Meteorology major Drew Shearer, who assisted with the setup of two stations in West Virginia, said, “I’ve learned more about the region and the difficulty in forecasting such a dynamic area.” He said that having this kind of field experience and seeing how data is obtained will help him understand why he’s seeing certain kinds of data and make more accurate forecasts.
More recently, fellow meteorology student Bradley Lamkin assisted with the installation of the newest station at Virginia’s highest peak, saying, “This was an amazing experience! Installing the components helped me understand the data I was receiving from live reports.”
Lamkin did share a downside to the experience, as one might guess — the weather. “The most challenging part was dealing with the harsh conditions at the summits. When we installed the station this fall at Grayson Highlands, the temperature was in the mid-20s, and the winds were gusting up to 50 miles per hour.”
According to Crawford, “What Dave and his students have been able to do is really impressive. Dave has been building this monitoring network incrementally over the past several years, and it collects data for areas in Appalachia that aren’t well covered by other monitoring systems.”
Carroll echoed these thoughts and said of his aims for the ongoing project: “We want to fill in the data gaps for the National Weather Service. If they can get data from some of these places, it can be vital to them to know what’s happening out there.” It’s also vital for saving lives.
The weather monitors have also already proven extremely beneficial to hikers, campers, and others thinking of venturing to the tops of the peaks as well as for the National Weather Service. Last spring, thanks to rainfall data from Bald Knob near Blacksburg, the National Weather Service was able to issue an emergency flash flood warning.

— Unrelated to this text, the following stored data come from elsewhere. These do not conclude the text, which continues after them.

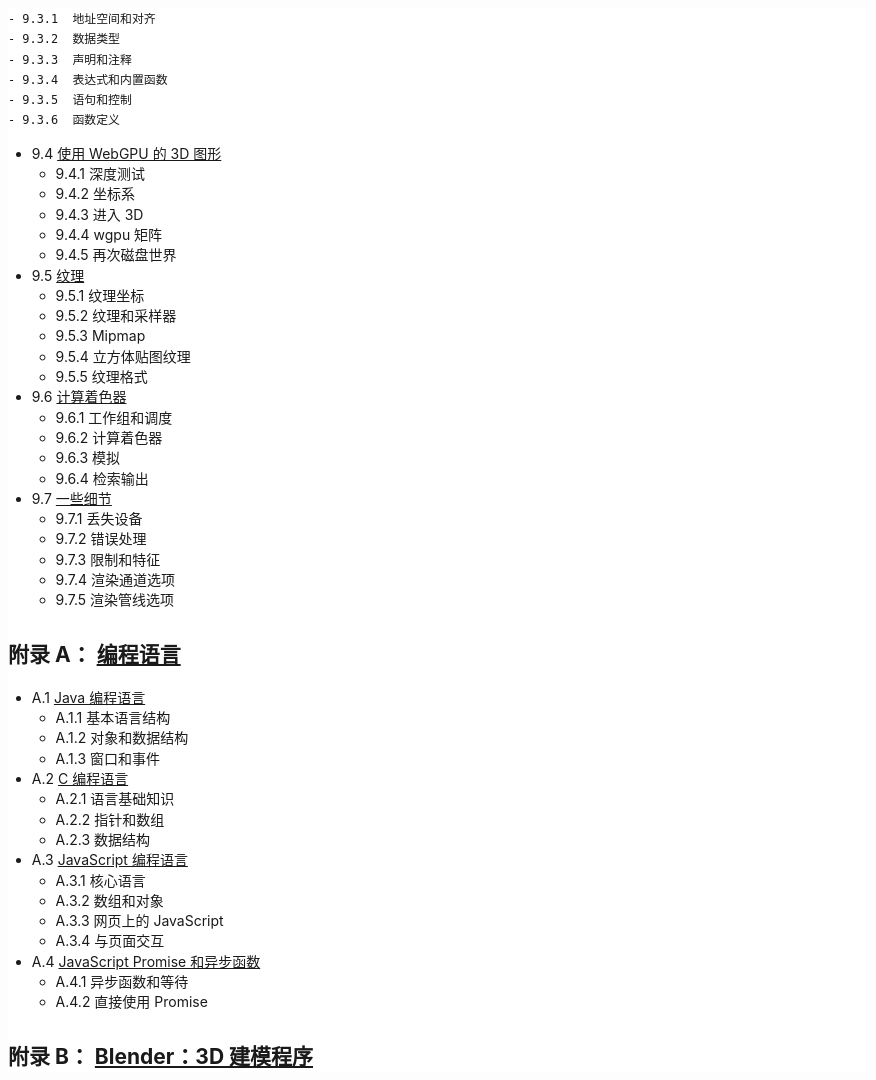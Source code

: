     - 9.3.1  地址空间和对齐
    - 9.3.2  数据类型
    - 9.3.3  声明和注释
    - 9.3.4  表达式和内置函数
    - 9.3.5  语句和控制
    - 9.3.6  函数定义
- 9.4  [使用 WebGPU 的 3D 图形](./c9/s4.md)
    - 9.4.1  深度测试
    - 9.4.2  坐标系
    - 9.4.3  进入 3D
    - 9.4.4  wgpu 矩阵
    - 9.4.5  再次磁盘世界
- 9.5  [纹理](./c9/s5.md)
    - 9.5.1  纹理坐标
    - 9.5.2  纹理和采样器
    - 9.5.3  Mipmap
    - 9.5.4  立方体贴图纹理
    - 9.5.5  纹理格式
- 9.6  [计算着色器](./c9/s6.md)
    - 9.6.1  工作组和调度
    - 9.6.2  计算着色器
    - 9.6.3  模拟
    - 9.6.4  检索输出
- 9.7  [一些细节](./c9/s7.md)
    - 9.7.1  丢失设备
    - 9.7.2  错误处理
    - 9.7.3  限制和特征
    - 9.7.4  渲染通道选项
    - 9.7.5  渲染管线选项

## **附录 A：**  [编程语言](./a1/index.md)

- A.1  [Java 编程语言](./a1/s1.md)
    - A.1.1  基本语言结构
    - A.1.2  对象和数据结构
    - A.1.3  窗口和事件
- A.2  [C 编程语言](./a1/s2.md)
    - A.2.1  语言基础知识
    - A.2.2  指针和数组
    - A.2.3  数据结构
- A.3  [JavaScript 编程语言](./a1/s3.md)
    - A.3.1  核心语言
    - A.3.2  数组和对象
    - A.3.3  网页上的 JavaScript
    - A.3.4  与页面交互
- A.4  [JavaScript Promise 和异步函数](./a1/s4.md)
    - A.4.1  异步函数和等待
    - A.4.2  直接使用 Promise

## **附录 B：**  [Blender：3D 建模程序](./a2/index.md)
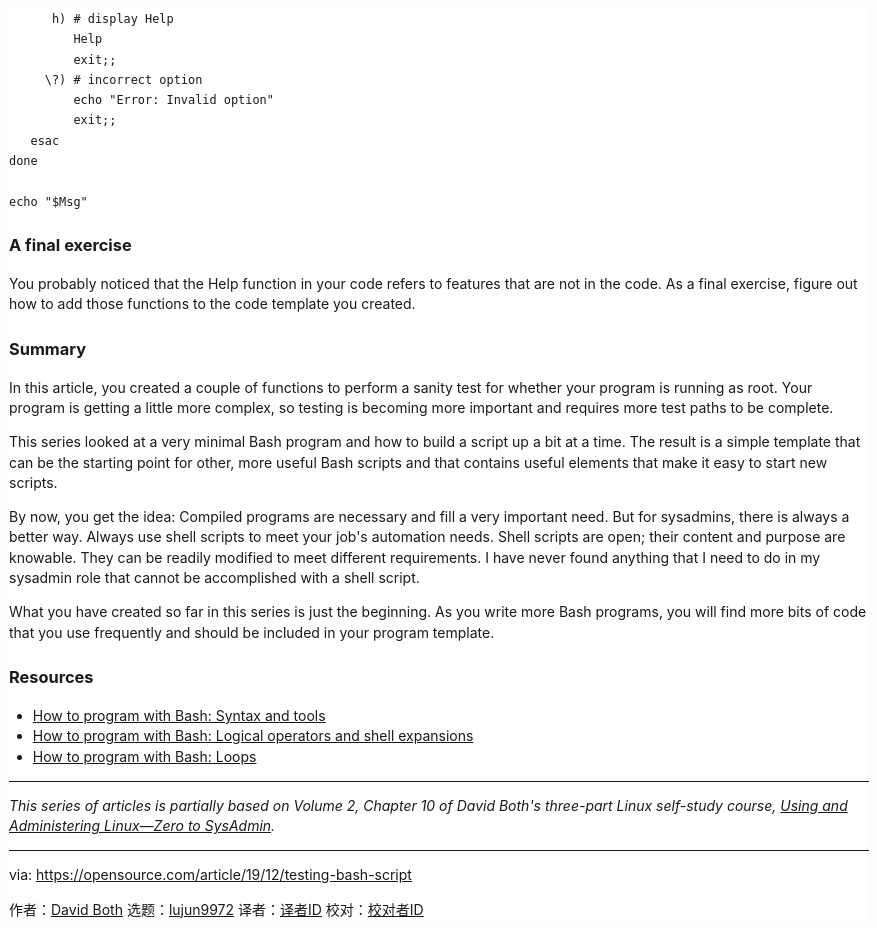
 ```
      h) # display Help
         Help
         exit;;
     \?) # incorrect option
         echo "Error: Invalid option"
         exit;;
   esac
done

echo "$Msg"
```

### A final exercise

You probably noticed that the Help function in your code refers to features that are not in the code. As a final exercise, figure out how to add those functions to the code template you created.

### Summary

In this article, you created a couple of functions to perform a sanity test for whether your program is running as root. Your program is getting a little more complex, so testing is becoming more important and requires more test paths to be complete.

This series looked at a very minimal Bash program and how to build a script up a bit at a time. The result is a simple template that can be the starting point for other, more useful Bash scripts and that contains useful elements that make it easy to start new scripts.

By now, you get the idea: Compiled programs are necessary and fill a very important need. But for sysadmins, there is always a better way. Always use shell scripts to meet your job's automation needs. Shell scripts are open; their content and purpose are knowable. They can be readily modified to meet different requirements. I have never found anything that I need to do in my sysadmin role that cannot be accomplished with a shell script.

What you have created so far in this series is just the beginning. As you write more Bash programs, you will find more bits of code that you use frequently and should be included in your program template.

### Resources

  * [How to program with Bash: Syntax and tools][5]
  * [How to program with Bash: Logical operators and shell expansions][7]
  * [How to program with Bash: Loops][8]



* * *

_This series of articles is partially based on Volume 2, Chapter 10 of David Both's three-part Linux self-study course, [Using and Administering Linux—Zero to SysAdmin][9]._

--------------------------------------------------------------------------------

via: https://opensource.com/article/19/12/testing-bash-script

作者：[David Both][a]
选题：[lujun9972][b]
译者：[译者ID](https://github.com/译者ID)
校对：[校对者ID](https://github.com/校对者ID)


[#]: collector: (lujun9972)
[#]: translator: ( )
[#]: reviewer: ( )
[#]: publisher: ( )
[#]: url: ( )
[#]: subject: (Testing your Bash script)
[#]: via: (https://opensource.com/article/19/12/testing-bash-script)
[#]: author: (David Both https://opensource.com/users/dboth)
[a]: https://opensource.com/users/dboth
[b]: https://github.com/lujun9972
[1]: https://opensource.com/sites/default/files/styles/image-full-size/public/lead-images/todo_checklist_team_metrics_report.png?itok=oB5uQbzf (Team checklist and to dos)
[2]: https://opensource.com/article/19/12/introduction-automation-bash-scripts
[3]: https://opensource.com/article/19/12/creating-bash-script-template
[4]: https://opensource.com/article/19/12/give-your-bash-program-some-help
[5]: https://opensource.com/article/19/10/programming-bash-syntax-tools
[6]: mailto:LinuxGeek46@both.org
[7]: https://opensource.com/article/19/10/programming-bash-logical-operators-shell-expansions
[8]: https://opensource.com/article/19/10/programming-bash-loops
[9]: http://www.both.org/?page_id=1183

In addition, the long-term weather data is being utilized by Lynn Resler, associate professor in the Department of Geography, for an ongoing study on upland heath vegetation communities in West Virginia’s Dolly Sods Wilderness. Due to its high elevation and treacherous weather, the area is home to a variety of plants and other lifeforms that are typically only found much further north.
Resler and a group of graduate and undergraduate students began collecting data for the study last summer, and she hopes to establish permanent research plots adjacent to each weather station to allow for vegetation resampling and the assessment of change over time. This monitoring will also allow Resler to understand how plant diversity and growth form relates to climate and specific weather events such as ice storms, and how topography, which impacts the weather, also influences vegetation patterns.
“I have worked in high-elevation, windblown, tree-line ecosystems of the Rocky Mountains for most of my career. Working in the Appalachians has been an exciting change of pace; there are surprising similarities, but also important differences,” Resler said. She also commented on the importance of this particular research: “Out West, there are already established networks to monitor vegetation and weather on mountains. This will be the first of its kind in the Central and Southern Appalachians.”
Eventually, Carroll would like to have a dozen weather monitoring stations in place throughout the highest elevations in Virginia and the neighboring states, but he reports that this may take some time as the process for obtaining permits for placement on state and federal lands can be lengthy.
In the meantime, the winds continue to blow and the data continues to stream in.